▶ Assignment:
For the material that follows, return exactly the lines from the one with "4. **Data Integrity**" through the one with "Documentation | Immutable", both ends included.

▶ Entries shown:
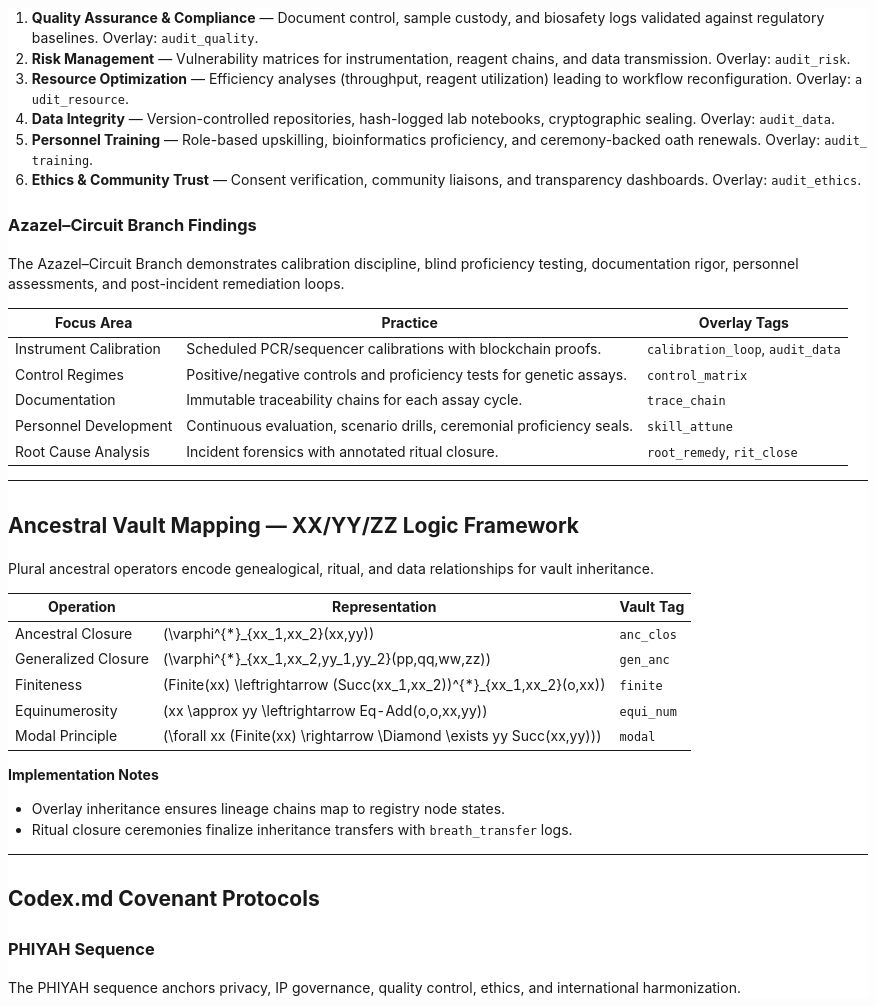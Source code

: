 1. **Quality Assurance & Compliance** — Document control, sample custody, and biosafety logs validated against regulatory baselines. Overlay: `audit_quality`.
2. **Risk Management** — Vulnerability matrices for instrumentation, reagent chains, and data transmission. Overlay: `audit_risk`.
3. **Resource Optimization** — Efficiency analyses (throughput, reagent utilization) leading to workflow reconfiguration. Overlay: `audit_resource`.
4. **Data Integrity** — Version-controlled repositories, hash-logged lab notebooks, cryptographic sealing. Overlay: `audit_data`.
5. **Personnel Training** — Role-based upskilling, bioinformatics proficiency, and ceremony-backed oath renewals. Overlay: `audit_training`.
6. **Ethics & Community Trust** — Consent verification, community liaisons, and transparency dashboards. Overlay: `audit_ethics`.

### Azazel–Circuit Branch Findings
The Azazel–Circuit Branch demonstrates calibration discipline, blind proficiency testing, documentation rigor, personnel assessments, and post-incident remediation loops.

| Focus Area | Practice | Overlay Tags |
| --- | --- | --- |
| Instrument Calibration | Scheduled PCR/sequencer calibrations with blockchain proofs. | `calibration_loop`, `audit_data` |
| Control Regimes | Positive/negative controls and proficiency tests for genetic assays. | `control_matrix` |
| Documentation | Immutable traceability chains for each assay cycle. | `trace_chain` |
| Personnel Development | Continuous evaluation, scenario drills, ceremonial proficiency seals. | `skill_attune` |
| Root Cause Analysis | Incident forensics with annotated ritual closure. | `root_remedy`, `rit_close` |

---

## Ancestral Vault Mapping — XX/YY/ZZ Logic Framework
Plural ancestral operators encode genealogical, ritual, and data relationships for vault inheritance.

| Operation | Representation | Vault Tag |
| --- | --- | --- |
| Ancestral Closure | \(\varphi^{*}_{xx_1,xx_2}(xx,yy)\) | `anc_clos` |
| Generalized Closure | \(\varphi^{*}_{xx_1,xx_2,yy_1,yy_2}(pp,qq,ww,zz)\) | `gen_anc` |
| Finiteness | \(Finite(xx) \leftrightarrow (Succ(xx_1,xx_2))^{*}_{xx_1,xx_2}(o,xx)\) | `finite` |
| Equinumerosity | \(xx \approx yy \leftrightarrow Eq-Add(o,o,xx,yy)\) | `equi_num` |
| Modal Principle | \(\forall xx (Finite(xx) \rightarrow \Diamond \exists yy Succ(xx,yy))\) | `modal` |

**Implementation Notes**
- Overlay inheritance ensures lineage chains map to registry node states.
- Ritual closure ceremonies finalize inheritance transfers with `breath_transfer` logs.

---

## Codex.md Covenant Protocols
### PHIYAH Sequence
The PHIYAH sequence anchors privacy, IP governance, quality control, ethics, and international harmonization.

---

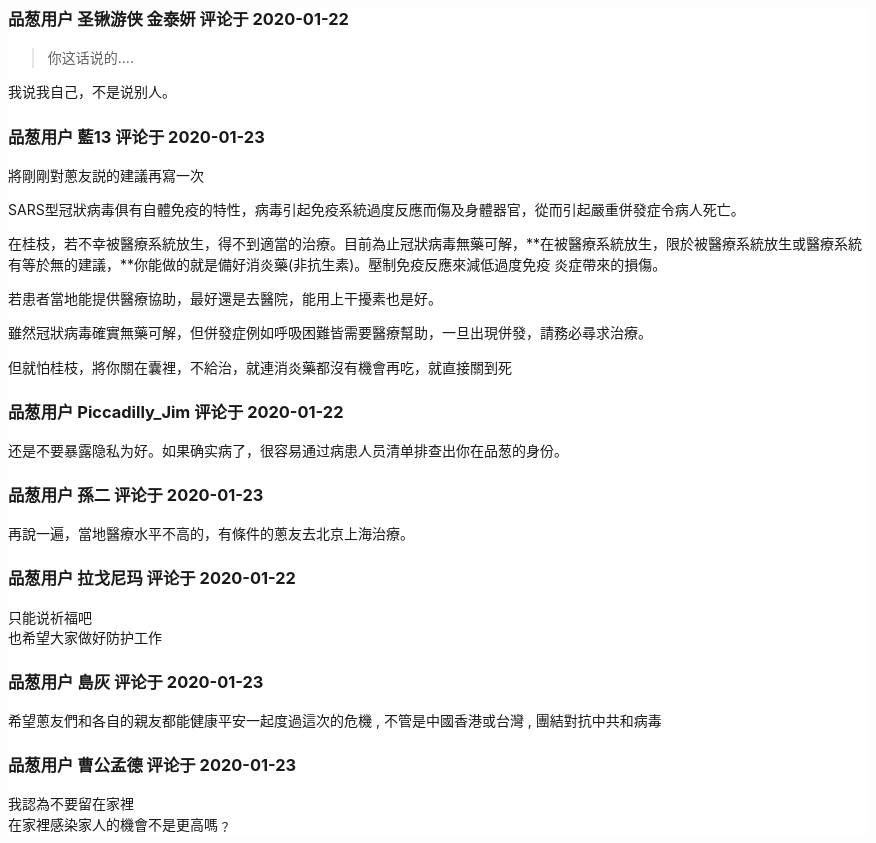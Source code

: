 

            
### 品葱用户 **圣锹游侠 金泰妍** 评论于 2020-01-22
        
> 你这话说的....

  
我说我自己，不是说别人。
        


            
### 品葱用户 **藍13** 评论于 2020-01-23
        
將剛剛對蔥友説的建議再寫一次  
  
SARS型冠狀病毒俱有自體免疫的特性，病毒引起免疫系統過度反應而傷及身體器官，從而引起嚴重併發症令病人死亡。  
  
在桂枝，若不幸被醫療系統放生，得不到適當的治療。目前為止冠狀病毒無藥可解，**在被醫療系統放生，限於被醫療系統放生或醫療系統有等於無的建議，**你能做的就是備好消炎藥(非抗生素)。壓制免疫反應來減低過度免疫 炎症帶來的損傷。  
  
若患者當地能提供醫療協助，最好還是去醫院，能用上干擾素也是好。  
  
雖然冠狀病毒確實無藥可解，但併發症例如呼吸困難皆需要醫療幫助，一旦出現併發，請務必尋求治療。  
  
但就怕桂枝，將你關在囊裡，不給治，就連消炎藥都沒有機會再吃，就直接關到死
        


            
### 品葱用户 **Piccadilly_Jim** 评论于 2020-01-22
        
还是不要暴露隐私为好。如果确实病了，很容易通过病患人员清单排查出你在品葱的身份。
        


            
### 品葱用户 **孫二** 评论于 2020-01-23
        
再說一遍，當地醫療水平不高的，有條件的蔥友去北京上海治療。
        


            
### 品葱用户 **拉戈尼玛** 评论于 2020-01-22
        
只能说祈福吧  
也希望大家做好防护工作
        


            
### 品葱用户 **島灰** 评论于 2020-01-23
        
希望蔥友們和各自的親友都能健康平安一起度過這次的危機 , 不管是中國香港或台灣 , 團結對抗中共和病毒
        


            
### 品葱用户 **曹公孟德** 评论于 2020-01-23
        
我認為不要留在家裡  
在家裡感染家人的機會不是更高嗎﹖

▶ Output:
4. **Data Integrity** — Version-controlled repositories, hash-logged lab notebooks, cryptographic sealing. Overlay: `audit_data`.
5. **Personnel Training** — Role-based upskilling, bioinformatics proficiency, and ceremony-backed oath renewals. Overlay: `audit_training`.
6. **Ethics & Community Trust** — Consent verification, community liaisons, and transparency dashboards. Overlay: `audit_ethics`.

### Azazel–Circuit Branch Findings
The Azazel–Circuit Branch demonstrates calibration discipline, blind proficiency testing, documentation rigor, personnel assessments, and post-incident remediation loops.

| Focus Area | Practice | Overlay Tags |
| --- | --- | --- |
| Instrument Calibration | Scheduled PCR/sequencer calibrations with blockchain proofs. | `calibration_loop`, `audit_data` |
| Control Regimes | Positive/negative controls and proficiency tests for genetic assays. | `control_matrix` |
| Documentation | Immutable traceability chains for each assay cycle. | `trace_chain` |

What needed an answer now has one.